• [DATA SHOWN]:
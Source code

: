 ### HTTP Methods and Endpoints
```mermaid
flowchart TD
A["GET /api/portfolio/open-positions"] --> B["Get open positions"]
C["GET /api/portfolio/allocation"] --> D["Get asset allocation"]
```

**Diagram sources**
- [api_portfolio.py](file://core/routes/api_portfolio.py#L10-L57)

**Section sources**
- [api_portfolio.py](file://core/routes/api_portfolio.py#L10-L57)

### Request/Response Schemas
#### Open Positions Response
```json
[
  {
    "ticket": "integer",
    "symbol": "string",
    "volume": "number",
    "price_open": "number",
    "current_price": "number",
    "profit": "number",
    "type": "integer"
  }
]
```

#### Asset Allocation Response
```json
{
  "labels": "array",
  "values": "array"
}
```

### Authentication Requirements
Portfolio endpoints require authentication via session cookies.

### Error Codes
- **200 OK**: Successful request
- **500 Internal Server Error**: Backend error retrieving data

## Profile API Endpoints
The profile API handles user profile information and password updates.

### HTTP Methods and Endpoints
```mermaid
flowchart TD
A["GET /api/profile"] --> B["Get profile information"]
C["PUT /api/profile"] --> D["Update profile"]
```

• [TASK OBJECTIVE]:
Write the listing out again, exactly as shown above.

• [ANSWER TO THIS EXERCISE]:
Source code

: ### HTTP Methods and Endpoints
```mermaid
flowchart TD
A["GET /api/portfolio/open-positions"] --> B["Get open positions"]
C["GET /api/portfolio/allocation"] --> D["Get asset allocation"]
```

**Diagram sources**
- [api_portfolio.py](file://core/routes/api_portfolio.py#L10-L57)

**Section sources**
- [api_portfolio.py](file://core/routes/api_portfolio.py#L10-L57)

### Request/Response Schemas
#### Open Positions Response
```json
[
  {
    "ticket": "integer",
    "symbol": "string",
    "volume": "number",
    "price_open": "number",
    "current_price": "number",
    "profit": "number",
    "type": "integer"
  }
]
```

#### Asset Allocation Response
```json
{
  "labels": "array",
  "values": "array"
}
```

### Authentication Requirements
Portfolio endpoints require authentication via session cookies.

### Error Codes
- **200 OK**: Successful request
- **500 Internal Server Error**: Backend error retrieving data

## Profile API Endpoints
The profile API handles user profile information and password updates.

### HTTP Methods and Endpoints
```mermaid
flowchart TD
A["GET /api/profile"] --> B["Get profile information"]
C["PUT /api/profile"] --> D["Update profile"]
```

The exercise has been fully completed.